━━ MATERIAL SHOWN ━━
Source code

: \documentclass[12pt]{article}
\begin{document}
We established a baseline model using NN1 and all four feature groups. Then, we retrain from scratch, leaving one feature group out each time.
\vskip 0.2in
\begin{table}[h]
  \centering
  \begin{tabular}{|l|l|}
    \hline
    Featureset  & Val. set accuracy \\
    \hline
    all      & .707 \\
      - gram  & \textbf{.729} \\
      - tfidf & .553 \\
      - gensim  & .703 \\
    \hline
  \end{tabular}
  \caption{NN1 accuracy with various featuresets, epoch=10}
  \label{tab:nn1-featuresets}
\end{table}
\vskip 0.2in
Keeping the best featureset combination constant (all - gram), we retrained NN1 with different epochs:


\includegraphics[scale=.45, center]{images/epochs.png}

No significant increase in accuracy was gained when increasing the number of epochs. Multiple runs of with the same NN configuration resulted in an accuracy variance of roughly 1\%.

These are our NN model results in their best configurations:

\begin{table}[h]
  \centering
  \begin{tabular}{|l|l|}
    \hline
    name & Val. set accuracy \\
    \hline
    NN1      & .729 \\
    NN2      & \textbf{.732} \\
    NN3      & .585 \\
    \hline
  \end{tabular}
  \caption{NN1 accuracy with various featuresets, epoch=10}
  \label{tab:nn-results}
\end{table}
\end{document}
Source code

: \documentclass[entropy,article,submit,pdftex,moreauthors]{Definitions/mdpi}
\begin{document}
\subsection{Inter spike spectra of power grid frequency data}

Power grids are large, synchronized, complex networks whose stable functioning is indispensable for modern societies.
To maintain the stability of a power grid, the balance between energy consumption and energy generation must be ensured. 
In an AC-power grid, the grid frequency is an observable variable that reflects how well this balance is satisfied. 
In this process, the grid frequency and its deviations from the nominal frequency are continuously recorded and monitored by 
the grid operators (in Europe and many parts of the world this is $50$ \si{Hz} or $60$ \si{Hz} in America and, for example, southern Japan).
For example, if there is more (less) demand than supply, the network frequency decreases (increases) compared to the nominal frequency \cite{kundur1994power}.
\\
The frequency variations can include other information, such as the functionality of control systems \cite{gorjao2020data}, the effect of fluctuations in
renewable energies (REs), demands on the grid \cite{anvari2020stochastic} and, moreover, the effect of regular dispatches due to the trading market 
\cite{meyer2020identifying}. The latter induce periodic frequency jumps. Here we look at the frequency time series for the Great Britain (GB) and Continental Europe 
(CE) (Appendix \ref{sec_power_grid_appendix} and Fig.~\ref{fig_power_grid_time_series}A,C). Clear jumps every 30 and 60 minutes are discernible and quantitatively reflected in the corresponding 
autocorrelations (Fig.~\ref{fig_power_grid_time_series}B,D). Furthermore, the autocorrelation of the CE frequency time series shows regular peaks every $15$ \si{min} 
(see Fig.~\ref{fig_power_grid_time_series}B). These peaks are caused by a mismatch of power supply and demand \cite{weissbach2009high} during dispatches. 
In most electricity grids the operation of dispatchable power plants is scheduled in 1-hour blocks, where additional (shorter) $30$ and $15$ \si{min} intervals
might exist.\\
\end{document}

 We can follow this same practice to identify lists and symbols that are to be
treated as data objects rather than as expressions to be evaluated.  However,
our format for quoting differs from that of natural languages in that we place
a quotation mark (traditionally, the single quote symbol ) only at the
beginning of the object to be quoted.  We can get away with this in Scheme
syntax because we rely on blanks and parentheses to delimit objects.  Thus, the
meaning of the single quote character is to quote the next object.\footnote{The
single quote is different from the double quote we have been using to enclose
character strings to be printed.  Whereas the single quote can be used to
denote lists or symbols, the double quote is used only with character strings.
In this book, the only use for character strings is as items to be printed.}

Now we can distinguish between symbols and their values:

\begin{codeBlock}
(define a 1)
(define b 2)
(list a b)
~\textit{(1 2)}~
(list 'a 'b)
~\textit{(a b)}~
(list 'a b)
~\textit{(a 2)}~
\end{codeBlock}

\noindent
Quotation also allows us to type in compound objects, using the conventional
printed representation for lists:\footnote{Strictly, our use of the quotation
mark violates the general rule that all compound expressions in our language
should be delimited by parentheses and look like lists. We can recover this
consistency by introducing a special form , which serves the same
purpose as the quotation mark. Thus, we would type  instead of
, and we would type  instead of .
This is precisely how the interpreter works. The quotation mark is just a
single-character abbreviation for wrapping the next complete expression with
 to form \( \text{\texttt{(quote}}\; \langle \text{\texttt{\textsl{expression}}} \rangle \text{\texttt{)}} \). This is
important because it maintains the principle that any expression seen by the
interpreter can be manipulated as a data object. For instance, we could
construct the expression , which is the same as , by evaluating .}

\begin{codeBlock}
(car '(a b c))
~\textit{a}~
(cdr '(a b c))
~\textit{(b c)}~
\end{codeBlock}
━━━
WHAT IS NEEDED: All records shown above need to be written out again verbatim.

SOLUTION FOR THIS PROBLEM:
Source code

: \documentclass[12pt]{article}
\begin{document}
We established a baseline model using NN1 and all four feature groups. Then, we retrain from scratch, leaving one feature group out each time.
\vskip 0.2in
\begin{table}[h]
  \centering
  \begin{tabular}{|l|l|}
    \hline
    Featureset  & Val. set accuracy \\
    \hline
    all      & .707 \\
      - gram  & \textbf{.729} \\
      - tfidf & .553 \\
      - gensim  & .703 \\
    \hline
  \end{tabular}
  \caption{NN1 accuracy with various featuresets, epoch=10}
  \label{tab:nn1-featuresets}
\end{table}
\vskip 0.2in
Keeping the best featureset combination constant (all - gram), we retrained NN1 with different epochs:


\includegraphics[scale=.45, center]{images/epochs.png}

No significant increase in accuracy was gained when increasing the number of epochs. Multiple runs of with the same NN configuration resulted in an accuracy variance of roughly 1\%.

These are our NN model results in their best configurations:

\begin{table}[h]
  \centering
  \begin{tabular}{|l|l|}
    \hline
    name & Val. set accuracy \\
    \hline
    NN1      & .729 \\
    NN2      & \textbf{.732} \\
    NN3      & .585 \\
    \hline
  \end{tabular}
  \caption{NN1 accuracy with various featuresets, epoch=10}
  \label{tab:nn-results}
\end{table}
\end{document}
Source code

: \documentclass[entropy,article,submit,pdftex,moreauthors]{Definitions/mdpi}
\begin{document}
\subsection{Inter spike spectra of power grid frequency data}

Power grids are large, synchronized, complex networks whose stable functioning is indispensable for modern societies.
To maintain the stability of a power grid, the balance between energy consumption and energy generation must be ensured. 
In an AC-power grid, the grid frequency is an observable variable that reflects how well this balance is satisfied. 
In this process, the grid frequency and its deviations from the nominal frequency are continuously recorded and monitored by 
the grid operators (in Europe and many parts of the world this is $50$ \si{Hz} or $60$ \si{Hz} in America and, for example, southern Japan).
For example, if there is more (less) demand than supply, the network frequency decreases (increases) compared to the nominal frequency \cite{kundur1994power}.
\\
The frequency variations can include other information, such as the functionality of control systems \cite{gorjao2020data}, the effect of fluctuations in
renewable energies (REs), demands on the grid \cite{anvari2020stochastic} and, moreover, the effect of regular dispatches due to the trading market 
\cite{meyer2020identifying}. The latter induce periodic frequency jumps. Here we look at the frequency time series for the Great Britain (GB) and Continental Europe 
(CE) (Appendix \ref{sec_power_grid_appendix} and Fig.~\ref{fig_power_grid_time_series}A,C). Clear jumps every 30 and 60 minutes are discernible and quantitatively reflected in the corresponding 
autocorrelations (Fig.~\ref{fig_power_grid_time_series}B,D). Furthermore, the autocorrelation of the CE frequency time series shows regular peaks every $15$ \si{min} 
(see Fig.~\ref{fig_power_grid_time_series}B). These peaks are caused by a mismatch of power supply and demand \cite{weissbach2009high} during dispatches. 
In most electricity grids the operation of dispatchable power plants is scheduled in 1-hour blocks, where additional (shorter) $30$ and $15$ \si{min} intervals
might exist.\\
\end{document}

 We can follow this same practice to identify lists and symbols that are to be
treated as data objects rather than as expressions to be evaluated.  However,
our format for quoting differs from that of natural languages in that we place
a quotation mark (traditionally, the single quote symbol ) only at the
beginning of the object to be quoted.  We can get away with this in Scheme
syntax because we rely on blanks and parentheses to delimit objects.  Thus, the
meaning of the single quote character is to quote the next object.\footnote{The
single quote is different from the double quote we have been using to enclose
character strings to be printed.  Whereas the single quote can be used to
denote lists or symbols, the double quote is used only with character strings.
In this book, the only use for character strings is as items to be printed.}

Now we can distinguish between symbols and their values:

\begin{codeBlock}
(define a 1)
(define b 2)
(list a b)
~\textit{(1 2)}~
(list 'a 'b)
~\textit{(a b)}~
(list 'a b)
~\textit{(a 2)}~
\end{codeBlock}

\noindent
Quotation also allows us to type in compound objects, using the conventional
printed representation for lists:\footnote{Strictly, our use of the quotation
mark violates the general rule that all compound expressions in our language
should be delimited by parentheses and look like lists. We can recover this
consistency by introducing a special form , which serves the same
purpose as the quotation mark. Thus, we would type  instead of
, and we would type  instead of .
This is precisely how the interpreter works. The quotation mark is just a
single-character abbreviation for wrapping the next complete expression with
 to form \( \text{\texttt{(quote}}\; \langle \text{\texttt{\textsl{expression}}} \rangle \text{\texttt{)}} \). This is
important because it maintains the principle that any expression seen by the
interpreter can be manipulated as a data object. For instance, we could
construct the expression , which is the same as , by evaluating .}

\begin{codeBlock}
(car '(a b c))
~\textit{a}~
(cdr '(a b c))
~\textit{(b c)}~
\end{codeBlock}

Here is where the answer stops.